DataStax Enterprise 3.1 Documentation

Configuring Solr

This documentation corresponds to an earlier product version. Make sure this document corresponds to your version.

Latest DSE documentation | Earlier DSE documentation

DataStax Enterprise 3.1 includes improvements in the mapping of Solr types to Cassandra validators. If you are running applications from DataStax Enterprise 3.0.x and earlier, configure legacy mapping of Solr types.

Latest mapping of Solr types

This table shows the DataStax Enterprise 3.1 mapping of Solr types to Cassandra validators.

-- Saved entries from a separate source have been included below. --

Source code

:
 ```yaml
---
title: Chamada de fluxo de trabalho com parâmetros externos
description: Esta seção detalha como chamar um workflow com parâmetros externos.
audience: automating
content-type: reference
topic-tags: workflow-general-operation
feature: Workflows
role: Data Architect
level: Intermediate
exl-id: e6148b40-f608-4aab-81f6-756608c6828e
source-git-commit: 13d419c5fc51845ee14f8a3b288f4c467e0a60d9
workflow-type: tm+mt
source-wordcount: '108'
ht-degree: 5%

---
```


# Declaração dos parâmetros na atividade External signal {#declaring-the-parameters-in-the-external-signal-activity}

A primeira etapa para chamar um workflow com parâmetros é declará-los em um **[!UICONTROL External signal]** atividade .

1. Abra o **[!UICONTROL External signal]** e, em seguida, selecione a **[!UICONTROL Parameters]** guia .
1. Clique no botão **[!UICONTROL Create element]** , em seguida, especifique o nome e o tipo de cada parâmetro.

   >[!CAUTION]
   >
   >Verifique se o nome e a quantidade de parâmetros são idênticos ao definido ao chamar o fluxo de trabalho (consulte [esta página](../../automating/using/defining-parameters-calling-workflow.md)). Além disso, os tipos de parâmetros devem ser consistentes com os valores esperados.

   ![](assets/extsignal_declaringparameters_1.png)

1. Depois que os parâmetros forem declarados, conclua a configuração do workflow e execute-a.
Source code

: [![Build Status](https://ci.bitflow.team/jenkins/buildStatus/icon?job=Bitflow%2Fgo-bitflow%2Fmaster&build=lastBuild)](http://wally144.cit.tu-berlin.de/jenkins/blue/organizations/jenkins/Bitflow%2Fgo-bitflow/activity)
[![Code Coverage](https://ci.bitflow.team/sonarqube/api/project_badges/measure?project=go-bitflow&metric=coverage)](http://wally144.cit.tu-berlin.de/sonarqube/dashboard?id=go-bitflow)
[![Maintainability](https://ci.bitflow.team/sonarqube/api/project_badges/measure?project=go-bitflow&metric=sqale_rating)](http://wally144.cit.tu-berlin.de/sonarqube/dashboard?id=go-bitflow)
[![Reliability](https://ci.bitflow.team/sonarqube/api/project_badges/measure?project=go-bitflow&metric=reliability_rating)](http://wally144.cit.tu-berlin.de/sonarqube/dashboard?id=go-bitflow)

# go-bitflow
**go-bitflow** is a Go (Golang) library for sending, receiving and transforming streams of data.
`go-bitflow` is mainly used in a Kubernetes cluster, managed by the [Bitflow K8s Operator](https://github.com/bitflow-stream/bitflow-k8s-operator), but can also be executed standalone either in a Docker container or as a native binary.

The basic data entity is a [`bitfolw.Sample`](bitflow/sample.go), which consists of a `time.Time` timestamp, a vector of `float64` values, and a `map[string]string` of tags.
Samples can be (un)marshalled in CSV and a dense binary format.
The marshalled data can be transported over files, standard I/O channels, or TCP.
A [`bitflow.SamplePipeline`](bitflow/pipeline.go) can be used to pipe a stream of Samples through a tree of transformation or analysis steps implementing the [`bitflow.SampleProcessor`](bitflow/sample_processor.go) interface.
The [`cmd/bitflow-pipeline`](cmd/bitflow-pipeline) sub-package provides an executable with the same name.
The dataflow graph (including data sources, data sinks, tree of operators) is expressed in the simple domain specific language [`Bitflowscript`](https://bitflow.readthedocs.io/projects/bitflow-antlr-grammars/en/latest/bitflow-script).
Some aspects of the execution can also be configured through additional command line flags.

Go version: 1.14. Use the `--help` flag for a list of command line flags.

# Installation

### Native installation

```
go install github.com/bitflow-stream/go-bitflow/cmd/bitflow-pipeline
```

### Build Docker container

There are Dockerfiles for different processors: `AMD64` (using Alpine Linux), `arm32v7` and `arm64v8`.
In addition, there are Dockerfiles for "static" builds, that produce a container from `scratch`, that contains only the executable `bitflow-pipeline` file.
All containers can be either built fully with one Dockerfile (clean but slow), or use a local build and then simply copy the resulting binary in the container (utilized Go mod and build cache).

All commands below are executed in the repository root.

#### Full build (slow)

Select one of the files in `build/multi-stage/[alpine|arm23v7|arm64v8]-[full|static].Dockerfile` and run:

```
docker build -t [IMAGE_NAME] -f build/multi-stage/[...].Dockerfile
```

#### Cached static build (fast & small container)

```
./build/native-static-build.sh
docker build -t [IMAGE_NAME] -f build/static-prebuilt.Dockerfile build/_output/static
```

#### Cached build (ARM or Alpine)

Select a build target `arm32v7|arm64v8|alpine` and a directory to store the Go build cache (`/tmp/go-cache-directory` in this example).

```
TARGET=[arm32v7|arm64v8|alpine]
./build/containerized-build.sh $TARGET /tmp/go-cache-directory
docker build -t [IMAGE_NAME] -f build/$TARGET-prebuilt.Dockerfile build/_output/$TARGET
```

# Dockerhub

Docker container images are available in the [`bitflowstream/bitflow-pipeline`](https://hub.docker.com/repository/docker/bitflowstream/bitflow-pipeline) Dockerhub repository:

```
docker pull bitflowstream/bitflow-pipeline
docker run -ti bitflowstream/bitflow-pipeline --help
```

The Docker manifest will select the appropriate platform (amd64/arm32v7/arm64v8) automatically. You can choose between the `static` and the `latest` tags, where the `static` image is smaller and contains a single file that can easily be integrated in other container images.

Solr Type Cassandra Validator Description
BCDIntField Int32Type Binary-coded decimal (BCD) integer
BCDLongField LongType BCD long integer
BCDStrField UTF8Type BCD string
BinaryField BytesType Binary data
BoolField BooleanType True (1, t, or T) or False (not 1, t, or T)
ByteField Int32Type Contains an 8-bit number value.
DateField DateType Point in time with millisecond precision
DoubleField DoubleType Double (64-bit IEEE floating point)
ExternalFileField UTF8Type Values from disk file
FloatField FloatType 32-bit IEEE floating point
IntField Int32Type 32-bit signed integer
LongField LongType Long integer (64-bit signed integer)
RandomSortField UTF8Type Dynamic field in random order
ShortField Int32Type Short integer
SortableDoubleField DoubleType Numerically sorted doubles
SortableFloatField FloatType Numerically sorted floating point
SortableIntField Int32Type Numerically sorted integer
SortableLongField LongType Numerically sorted long integer
StrField UTF8Type String (UTF-8 encoded string or Unicode)
TextField UTF8Type Text, usually multiple words or tokens
TrieDateField DateType Date field for Lucene TrieRange processing
TrieDoubleField DoubleType Double field for Lucene TrieRange processing
TrieField see description Same as any Trie field type
TrieFloatField FloatType Floating point field for Lucene TrieRange processing
TrieIntField Int32Type Int field for Lucene TrieRange processing
TrieLongField LongType Long field for Lucene TrieRange processing
UUIDField UUIDType Universally Unique Identifier (UUID)
LatLonType UTF8Type Latitude/Longitude 2-D point, latitude first
PointType UTF8Type Arbitrary n-dimensional point for spatial search
GeoHashField UTF8Type Geohash lat/lon pair represented as a string

For efficiency in operations such as range queries, using Trie types is recommended. Notes about some of the types are:

  • BCD

    A relatively inefficient encoding that offers the benefits of quick decimal calculations and quick conversion to a string.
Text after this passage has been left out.